New csum and csum_copy routines - and a test/benchmark program

From: Denis Vlasenko (vda@port.imtp.ilyichevsk.odessa.ua)
Date: Mon Oct 28 2002 - 08:12:01 EST


I took some time to develop a little test/benchmark program
for csum and csum_copy routines (used in networking).
It has grown to include following features:

* Total buffer size #define-selectable, hence you can measure
  cache-hot and cache-cold performance.

* It does not simply checksum entire buffer, you can do it in 'chunks'.
  Chunk size is a #define too. Chunk order is randomized for eash run
  (this is done to stop fooling us with prefetch from prev chunk to next).
  But you are guaranteed to walk entire buffer.

* Buffer contents are randomized at each run. Csum correctness is checked.

* Buffer copy correctness verified for csum_copy.

* You can set random (up to a #defined value) start and end offset for each
  chunk. Gaps are poisoned before each csum_copy and verified afterwards.
  This has already caught two bugs.

* It benchmarks each routine by running it #defined number of times
  and reporting min/max cycles per kb taken.
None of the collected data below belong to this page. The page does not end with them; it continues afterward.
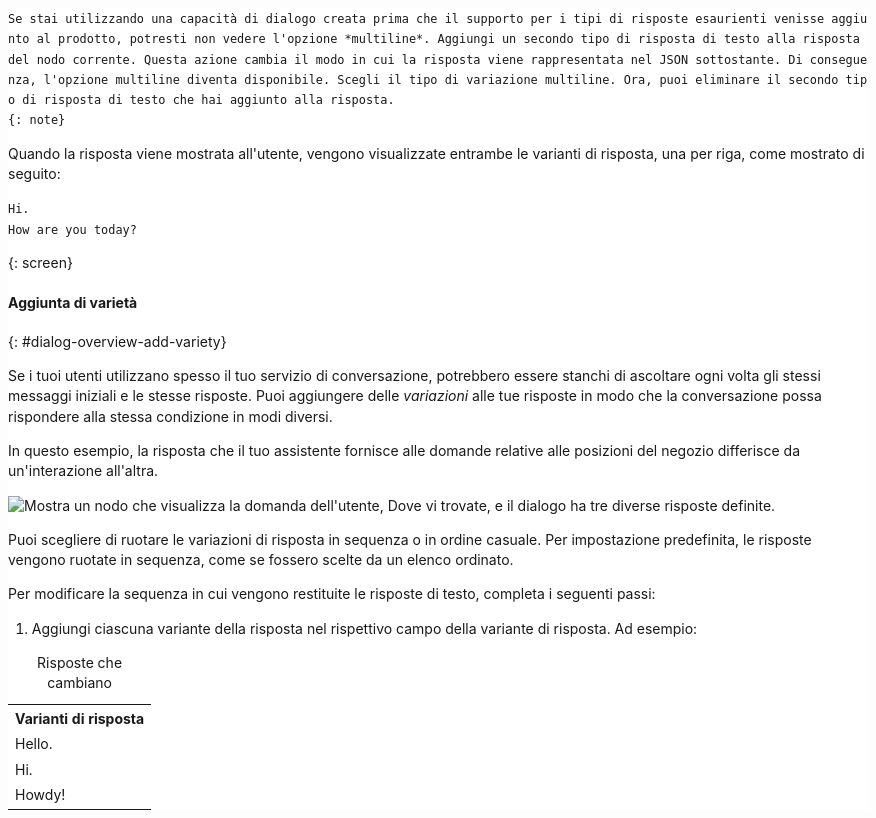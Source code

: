     Se stai utilizzando una capacità di dialogo creata prima che il supporto per i tipi di risposte esaurienti venisse aggiunto al prodotto, potresti non vedere l'opzione *multiline*. Aggiungi un secondo tipo di risposta di testo alla risposta del nodo corrente. Questa azione cambia il modo in cui la risposta viene rappresentata nel JSON sottostante. Di conseguenza, l'opzione multiline diventa disponibile. Scegli il tipo di variazione multiline. Ora, puoi eliminare il secondo tipo di risposta di testo che hai aggiunto alla risposta.
    {: note}

Quando la risposta viene mostrata all'utente, vengono visualizzate entrambe le varianti di risposta, una per riga, come mostrato di seguito:

```
Hi.
How are you today?
```
{: screen}

#### Aggiunta di varietà
{: #dialog-overview-add-variety}

Se i tuoi utenti utilizzano spesso il tuo servizio di conversazione, potrebbero essere stanchi di ascoltare ogni volta gli stessi messaggi iniziali e le stesse risposte.  Puoi aggiungere delle *variazioni* alle tue risposte in modo che la conversazione possa rispondere alla stessa condizione in modi diversi.

In questo esempio, la risposta che il tuo assistente fornisce alle domande relative alle posizioni del negozio differisce da un'interazione all'altra. 

![Mostra un nodo che visualizza la domanda dell'utente, Dove vi trovate, e il dialogo ha tre diverse risposte definite.](images/variety.png)

Puoi scegliere di ruotare le variazioni di risposta in sequenza o in ordine casuale. Per impostazione predefinita, le risposte vengono ruotate in sequenza, come se fossero scelte da un elenco ordinato.

Per modificare la sequenza in cui vengono restituite le risposte di testo, completa i seguenti passi:

1.  Aggiungi ciascuna variante della risposta nel rispettivo campo della variante di risposta. Ad esempio:

  <table>
  <caption>Risposte che cambiano</caption>
  <tr>
    <th>Varianti di risposta</th>
  </tr>
  <tr>
    <td>Hello.</td>
  </tr>
  <tr>
    <td>Hi.</td>
  </tr>
  <tr>
    <td>Howdy!</td>
  </tr>
  </table>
* It is easy to add/remove C and asm test routines.

* Easily adaptable for SSE and MMX instruction sets.

* It can make coffee for you. ;)

I'm thinking on how to collect 2-5 best routines and
make 'em compete at kernel init time for the right
to be used for blazing network performance, but did not
even start to code this. Similar approach can be taken
for page clear/copy and copy to/from user routines.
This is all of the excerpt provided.